QNX RTOS 6.1 process freeze

Hi,.

I’m having trouble porting our database engine to QNX,
It’s a threaded app (POSIX threads), and runs fine on
solaris 8.

However on QNX I need to use libhoard as the default
malloc sigsev’es terribly. However even with libhoard
there is still a greater problem, the app freezes after
about 10 min. of execution. And after this happens each
process that tries to access the process table eg.:
ps, slay or shutdown; freezes in the same fashion.

Does anybody have an idea what could make QNX behave in
such a way ? Do I leak certain system resources, needed
to operate the process list ?

If I’ve missed something I’ll RTFM, just point me to it :wink:

thnx,

Peter Zijlstra

“Peter Zijlstra” <peter@xlnt.-software.net> wrote in message
news:3BF26289.3070503@xlnt.-software.net…

Hi,.

I’m having trouble porting our database engine to QNX,
It’s a threaded app (POSIX threads), and runs fine on
solaris 8.

However on QNX I need to use libhoard as the default
malloc sigsev’es terribly.

It’s a blind and long shot, but I ran into similar problem porting Postgres.
It was assuming that alignment of memory returned by malloc() matches
alignment requirement of largest standard C datatype (long long, which is
:sunglasses:. Unfortunately, QNX malloc() aligns to sizeof(int). Of course some
addresses also happened to be aligned to 8 as well, so it worked partially,
but failed in wickedly weird ways at random places.

However even with libhoard
there is still a greater problem, the app freezes after
about 10 min. of execution. And after this happens each
process that tries to access the process table eg.:
ps, slay or shutdown; freezes in the same fashion.

Does anybody have an idea what could make QNX behave in
such a way ? Do I leak certain system resources, needed
to operate the process list ?

I doubt that leakage can cause such effects. But I’ve seen weirder things,
like certain system calls failing in unexplainable ways after after being
invoked certain number of times (on both systems). Unless you tell more
precisely what do you mean by ‘freezes’ (pidin output would help) it is hard
to tell anything.

In general however, you should keep in mind some things when porting between
Solaris & QNX. Default behavior on Solaris is not POSIX. So unless you’ve
supplied certain -D flags to compiler on Solaris, code is not gonna work the
same way. For example, fork() on Solaris will try to duplicate all threads,
but in POSIX it will only duplicate the calling thread. Signals on Solaris
will be delivered to threads which installed timers, in POSIX they will be
delivered to process. Behavior of number of related functions is different.
Also some of Solaris library calls taking addresses of structures as
parameters will not copy content but rather just record the reference. That
means content can be modified afterwards, but not in QNX (since it is
message passing OS, it can’t just pass address to another process). That
applies to the sigevent structure, for example.

  • igor

Igor Kovalenko <kovalenko@home.com> wrote:

“Peter Zijlstra” <peter@xlnt.-software.net> wrote in message
news:3BF26289.3070503@xlnt.-software.net…
Hi,.

I’m having trouble porting our database engine to QNX,
It’s a threaded app (POSIX threads), and runs fine on
solaris 8.

However on QNX I need to use libhoard as the default
malloc sigsev’es terribly.

It’s a blind and long shot, but I ran into similar problem porting Postgres.
It was assuming that alignment of memory returned by malloc() matches
alignment requirement of largest standard C datatype (long long, which is
:sunglasses:> . Unfortunately, QNX malloc() aligns to sizeof(int). Of course some
addresses also happened to be aligned to 8 as well, so it worked partially,
but failed in wickedly weird ways at random places.

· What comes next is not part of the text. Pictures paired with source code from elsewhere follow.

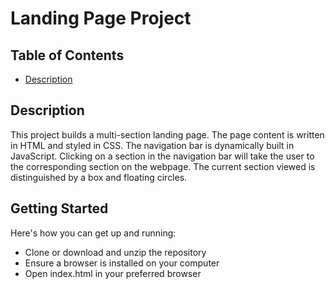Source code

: # Landing Page Project

## Table of Contents

* [Description](#Description)

## Description
This project builds a multi-section landing page. The page content is written in HTML and styled in CSS. The navigation bar is dynamically built in JavaScript. Clicking on a section in the navigation bar will take the user to the corresponding section on the webpage. The current section viewed is distinguished by a box and floating circles.

## Getting Started
Here's how you can get up and running:

- Clone or download and unzip the repository
- Ensure a browser is installed on your computer
- Open index.html in your preferred browser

Coincidentally I made a PR about this just the other day!

However even with libhoard
there is still a greater problem, the app freezes after
about 10 min. of execution. And after this happens each
process that tries to access the process table eg.:
ps, slay or shutdown; freezes in the same fashion.

Does anybody have an idea what could make QNX behave in
such a way ? Do I leak certain system resources, needed
to operate the process list ?

I doubt that leakage can cause such effects. But I’ve seen weirder things,
like certain system calls failing in unexplainable ways after after being
invoked certain number of times (on both systems). Unless you tell more
precisely what do you mean by ‘freezes’ (pidin output would help) it is hard
to tell anything.

In general however, you should keep in mind some things when porting between
Solaris & QNX. Default behavior on Solaris is not POSIX. So unless you’ve
supplied certain -D flags to compiler on Solaris, code is not gonna work the
same way. For example, fork() on Solaris will try to duplicate all threads,
but in POSIX it will only duplicate the calling thread. Signals on Solaris
will be delivered to threads which installed timers, in POSIX they will be
delivered to process. Behavior of number of related functions is different.
Also some of Solaris library calls taking addresses of structures as
parameters will not copy content but rather just record the reference. That
means content can be modified afterwards, but not in QNX (since it is
message passing OS, it can’t just pass address to another process). That
applies to the sigevent structure, for example.

  • igor


cburgess@qnx.com

Colin Burgess wrote:

It’s a blind and long shot, but I ran into similar problem porting Postgres.
It was assuming that alignment of memory returned by malloc() matches
alignment requirement of largest standard C datatype (long long, which is
:sunglasses:> . Unfortunately, QNX malloc() aligns to sizeof(int). Of course some
addresses also happened to be aligned to 8 as well, so it worked partially,
but failed in wickedly weird ways at random places.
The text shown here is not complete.